[Data extracted from a collection]
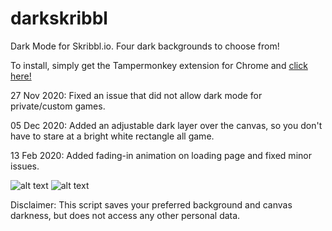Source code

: # darkskribbl
Dark Mode for Skribbl.io. Four dark backgrounds to choose from!

To install, simply get the Tampermonkey extension for Chrome and [click here!](https://github.com/pospos21/darkskribbl/raw/main/darkmode.user.js)

27 Nov 2020: Fixed an issue that did not allow dark mode for private/custom games.

05 Dec 2020: Added an adjustable dark layer over the canvas, so you don't have to stare at a bright white rectangle all game.

13 Feb 2020: Added fading-in animation on loading page and fixed minor issues.

![alt text](https://i.imgur.com/WftOLRi.png)
![alt text](https://i.imgur.com/PPCnlEX.png)

Disclaimer: This script saves your preferred background and canvas darkness, but does not access any other personal data.
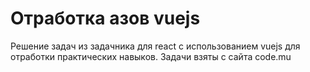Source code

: # Отработка азов vuejs

Решение задач из задачника для react с использованием vuejs для отработки практических навыков.
Задачи взяты с сайта code.mu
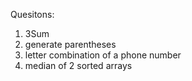 Quesitons:
1. 3Sum
2. generate parentheses
3. letter combination of a phone number
4. median of 2 sorted arrays
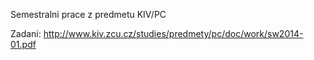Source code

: Semestralni prace z predmetu KIV/PC

Zadani: http://www.kiv.zcu.cz/studies/predmety/pc/doc/work/sw2014-01.pdf
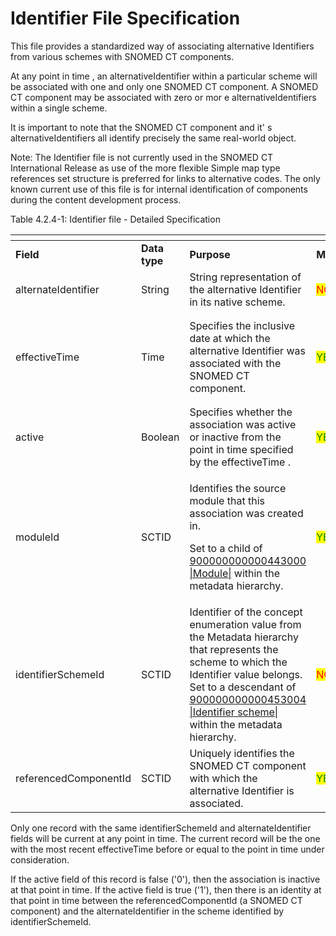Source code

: # Identifier File Specification

This file provides a standardized way of associating alternative Identifiers from various schemes with SNOMED CT components.

At any point in time , an alternativeIdentifier within a particular scheme will be associated with one and only one SNOMED CT component. A SNOMED CT component may be associated with zero or mor e alternativeIdentifiers within a single scheme.

It is important to note that the SNOMED CT component and it' s alternativeIdentifiers all identify precisely the same real-world object.

Note: The Identifier file is not currently used in the SNOMED CT International Release as use of the more flexible Simple map type references set structure is preferred for links to alternative codes. The only known current use of this file is for internal identification of components during the content development process.

Table 4.2.4-1: Identifier file - Detailed Specification

<table data-header-hidden data-full-width="true"><thead><tr><th width="204.10546875"></th><th width="104.203125"></th><th></th><th width="96.16796875"></th><th></th></tr></thead><tbody><tr><td><strong>Field</strong></td><td><strong>Data type</strong></td><td><strong>Purpose</strong></td><td><strong>Mutable</strong></td><td><strong>Part of Primary Key</strong></td></tr><tr><td>alternateIdentifier</td><td>String</td><td>String representation of the alternative Identifier in its native scheme.</td><td><mark style="color:red;">NO</mark></td><td><mark style="color:green;">YES</mark> (Full/Snapshot)</td></tr><tr><td>effectiveTime</td><td>Time</td><td>Specifies the inclusive date at which the alternative Identifier was associated with the SNOMED CT component.</td><td><mark style="color:green;">YES</mark></td><td><p><mark style="color:green;">YES</mark> </p><p>(Full)</p><p><mark style="color:green;">Optional</mark> (Snapshot)</p></td></tr><tr><td>active</td><td>Boolean</td><td>Specifies whether the association was active or inactive from the point in time specified by the effectiveTime .</td><td><mark style="color:green;">YES</mark></td><td><mark style="color:red;">NO</mark></td></tr><tr><td>moduleId</td><td>SCTID</td><td><p>Identifies the source module that this association was created in. </p><p>Set to a child of <a href="http://snomed.info/id/900000000000443000">900000000000443000 |Module|</a> within the metadata hierarchy.</p></td><td><mark style="color:green;">YES</mark></td><td><mark style="color:red;">NO</mark></td></tr><tr><td>identifierSchemeId</td><td>SCTID</td><td>Identifier of the concept enumeration value from the Metadata hierarchy that represents the scheme to which the Identifier value belongs. Set to a descendant of <a href="http://snomed.info/id/900000000000453004">900000000000453004 |Identifier scheme|</a> within the metadata hierarchy.</td><td><mark style="color:red;">NO</mark></td><td><mark style="color:green;">YES</mark> (Full/Snapshot)</td></tr><tr><td>referencedComponentId</td><td>SCTID</td><td>Uniquely identifies the SNOMED CT component with which the alternative Identifier is associated.</td><td><mark style="color:green;">YES</mark></td><td><mark style="color:red;">NO</mark></td></tr></tbody></table>

Only one record with the same identifierSchemeId and alternateIdentifier fields will be current at any point in time. The current record will be the one with the most recent effectiveTime before or equal to the point in time under consideration.

If the active field of this record is false ('0'), then the association is inactive at that point in time. If the active field is true ('1'), then there is an identity at that point in time between the referencedComponentId (a SNOMED CT component) and the alternateIdentifier in the scheme identified by identifierSchemeId.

● **YOUR ASSIGNMENT**:
Extract from the records above the lines from the one containing "Dark Mode for Skribbl.io." to the one containing "27 Nov 2020: Fixed", both lines included, exactly as they appear and with nothing else.

● **RESPONSE AREA**:
Dark Mode for Skribbl.io. Four dark backgrounds to choose from!

To install, simply get the Tampermonkey extension for Chrome and [click here!](https://github.com/pospos21/darkskribbl/raw/main/darkmode.user.js)

27 Nov 2020: Fixed an issue that did not allow dark mode for private/custom games.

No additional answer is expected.